- Born: Willy Berg 14 June 1919 Steenwijk, the Netherlands
- Died: 7 January 2004 (aged 84) Amsterdam, the Netherlands
- Occupations: Translator, critic, writer
- Spouse: Wilhelm Kweksilber

= Willy Wielek-Berg =

Dutch translator, writer, film critic

Willy Wielek-Berg (June 14, 1919 – January 7, 2004) was a Dutch translator, film critic, writer, columnist and resistance fighter. She translated the work of dozens of writers, including Joseph Roth, Heinrich Böll, Theodor Fontane, Grete Weil, JRR Tolkien, Muriel Spark, Nina Simone and Russell Banks.

== Life and work ==
Wielek-Berg was born as Willy Berg in Steenwijk, the Netherlands, on 14 June 1919 to a traveling salesman Wilhelmus Johannes Berg and shopkeeper Jantje Klijzing. She attended the Hogereburgerschool in Zwolle and after finishing her education she was apprenticed to the regional daily newspaper Zwolsche Courant.

=== War years ===
Wielek-Berg settled in Amsterdam in 1943. During World War II, she was influenced by a cousin to join a local communist-oriented resistance group called CS-6 (for Corellistraat 6) that was making bombs to sabotage the trains of the Nazi occupying forces. Wielek-Berg worked as a courier but with the other members of the group, she was arrested and sentenced to six months in prison in the House of Detention II on Amstelveenseweg. The Nazis murdered the rest of her group in prison but by feigning hysteria, Wielek-Berg managed to escape their fate and survived.

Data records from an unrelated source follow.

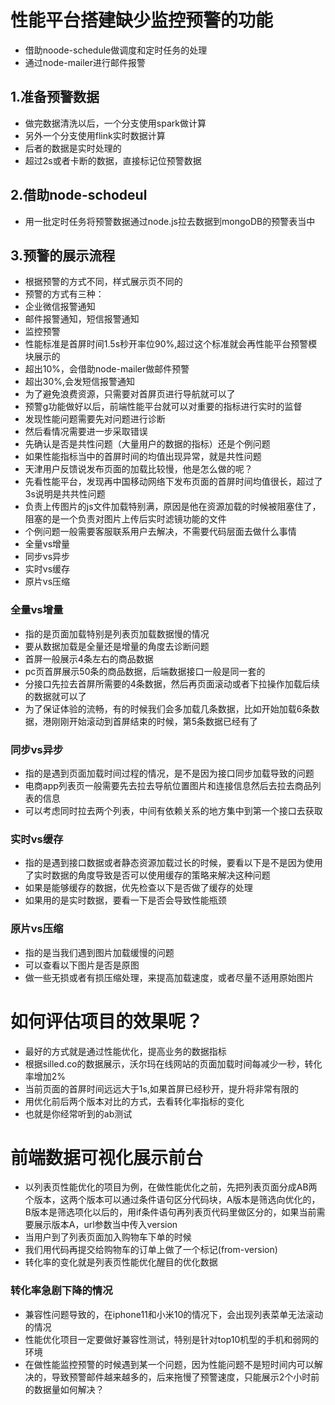 # 性能平台搭建缺少监控预警的功能
- 借助noode-schedule做调度和定时任务的处理
- 通过node-mailer进行邮件报警
## 1.准备预警数据
- 做完数据清洗以后，一个分支使用spark做计算
- 另外一个分支使用flink实时数据计算
- 后者的数据是实时处理的
- 超过2s或者卡断的数据，直接标记位预警数据
## 2.借助node-schodeul
- 用一批定时任务将预警数据通过node.js拉去数据到mongoDB的预警表当中
## 3.预警的展示流程
- 根据预警的方式不同，样式展示页不同的
- 预警的方式有三种：
- 企业微信报警通知
- 邮件报警通知，短信报警通知
- 监控预警
- 性能标准是首屏时间1.5s秒开率位90%,超过这个标准就会再性能平台预警模块展示的
- 超出10%，会借助node-mailer做邮件预警
- 超出30%,会发短信报警通知
- 为了避免浪费资源，只需要对首屏页进行导航就可以了
- 预警g功能做好以后，前端性能平台就可以对重要的指标进行实时的监督
- 发现性能问题需要先对问题进行诊断
- 然后看情况需要进一步采取错误
- 先确认是否是共性问题（大量用户的数据的指标）还是个例问题
- 如果性能指标当中的首屏时间的均值出现异常，就是共性问题
- 天津用户反馈说发布页面的加载比较慢，他是怎么做的呢？
- 先看性能平台，发现再中国移动网络下发布页面的首屏时间均值很长，超过了3s说明是共共性问题
- 负责上传图片的js文件加载特别满，原因是他在资源加载的时候被阻塞住了，阻塞的是一个负责对图片上传后实时滤镜功能的文件
- 个例问题一般需要客服联系用户去解决，不需要代码层面去做什么事情
- 全量vs增量
- 同步vs异步
- 实时vs缓存
- 原片vs压缩
### 全量vs增量
- 指的是页面加载特别是列表页加载数据慢的情况
- 要从数据加载是全量还是增量的角度去诊断问题
- 首屏一般展示4条左右的商品数据
- pc页首屏展示50条的商品数据，后端数据接口一般是同一套的
- 分接口先拉去首屏所需要的4条数据，然后再页面滚动或者下拉操作加载后续的数据就可以了
- 为了保证体验的流畅，有的时候我们会多加载几条数据，比如开始加载6条数据，港刚刚开始滚动到首屏结束的时候，第5条数据已经有了
### 同步vs异步
- 指的是遇到页面加载时间过程的情况，是不是因为接口同步加载导致的问题
- 电商app列表页一般需要先去拉去导航位置图片和连接信息然后去拉去商品列表的信息
- 可以考虑同时拉去两个列表，中间有依赖关系的地方集中到第一个接口去获取
### 实时vs缓存
- 指的是遇到接口数据或者静态资源加载过长的时候，要看以下是不是因为使用了实时数据的角度导致是否可以使用缓存的策略来解决这种问题
- 如果是能够缓存的数据，优先检查以下是否做了缓存的处理
- 如果用的是实时数据，要看一下是否会导致性能瓶颈
### 原片vs压缩
- 指的是当我们遇到图片加载缓慢的问题
- 可以查看以下图片是否是原图
- 做一些无损或者有损压缩处理，来提高加载速度，或者尽量不适用原始图片
# 如何评估项目的效果呢？
- 最好的方式就是通过性能优化，提高业务的数据指标
- 根据silled.co的数据展示，沃尔玛在线网站的页面加载时间每减少一秒，转化率增加2%
- 当前页面的首屏时间远远大于1s,如果首屏已经秒开，提升将非常有限的
- 用优化前后两个版本对比的方式，去看转化率指标的变化
- 也就是你经常听到的ab测试
# 前端数据可视化展示前台
- 以列表页性能优化的项目为例，在做性能优化之前，先把列表页面分成AB两个版本，这两个版本可以通过条件语句区分代码块，A版本是筛选向优化的，B版本是筛选项化以后的，用if条件语句再列表页代码里做区分的，如果当前需要展示版本A，url参数当中传入version
- 当用户到了列表页面加入购物车下单的时候
- 我们用代码再提交给购物车的订单上做了一个标记(from-version)
- 转化率的变化就是列表页性能优化醒目的优化数据
### 转化率急剧下降的情况
- 兼容性问题导致的，在iphone11和小米10的情况下，会出现列表菜单无法滚动的情况
- 性能优化项目一定要做好兼容性测试，特别是针对top10机型的手机和弱网的环境
- 在做性能监控预警的时候遇到某一个问题，因为性能问题不是短时间内可以解决的，导致预警邮件越来越多的，后来拖慢了预警速度，只能展示2个小时前的数据量如何解决？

After the war, Wielek-Berg joined the Communist Party of the Netherlands and briefly wrote about art for De Waarheid (The Truth). But she was dismissed on the basis that her communist convictions were considered "not strong enough," as demonstrated by her decision to review the film The Third Man (1949). According to Amelink, "She shouldn't have written about a film that was ugly about the Russians."

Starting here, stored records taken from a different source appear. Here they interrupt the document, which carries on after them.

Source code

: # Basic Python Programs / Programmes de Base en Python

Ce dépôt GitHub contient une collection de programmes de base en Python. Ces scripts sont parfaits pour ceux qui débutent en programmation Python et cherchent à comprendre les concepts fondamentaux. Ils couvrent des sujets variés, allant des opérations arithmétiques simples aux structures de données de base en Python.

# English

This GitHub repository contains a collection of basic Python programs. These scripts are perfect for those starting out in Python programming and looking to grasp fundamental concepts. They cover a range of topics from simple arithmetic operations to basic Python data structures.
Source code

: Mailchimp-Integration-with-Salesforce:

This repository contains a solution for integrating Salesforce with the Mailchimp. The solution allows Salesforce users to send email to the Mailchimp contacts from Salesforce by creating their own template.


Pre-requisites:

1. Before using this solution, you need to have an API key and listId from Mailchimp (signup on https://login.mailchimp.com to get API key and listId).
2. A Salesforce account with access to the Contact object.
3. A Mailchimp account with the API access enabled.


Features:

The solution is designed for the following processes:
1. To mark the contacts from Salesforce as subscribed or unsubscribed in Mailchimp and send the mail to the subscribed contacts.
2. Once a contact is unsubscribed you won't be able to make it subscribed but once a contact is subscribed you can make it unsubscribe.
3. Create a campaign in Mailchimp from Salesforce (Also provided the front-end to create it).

=== Career and Marriage ===
In 1947, Wielek-Berg began to write extensively about The Holocaust. In 1952, she married a man by the name of Henk Wielek; which was actually the pseudonym of the Jewish Polish-German writer, film critic and Member of Parliament of the Dutch Labor Party (1973-1978) Wilhelm Kweksilber. She took on his alias as part of her married name becoming Willy Wielek-Berg.

From the 1960s, Wielek-Berg began to focus on translating books and radio plays, and from 1970 she started reviewing films and books for the newspaper Trouw. In doing so, she had to limit her reviews to films considered in good taste and avoid immoral or blasphemous books or movies. At the time, Wielek-Berg did not dare publish a review of Monty Python's Life of Brian because of its blasphemous nature, even though she said in an interview that she "thought that was wonderful."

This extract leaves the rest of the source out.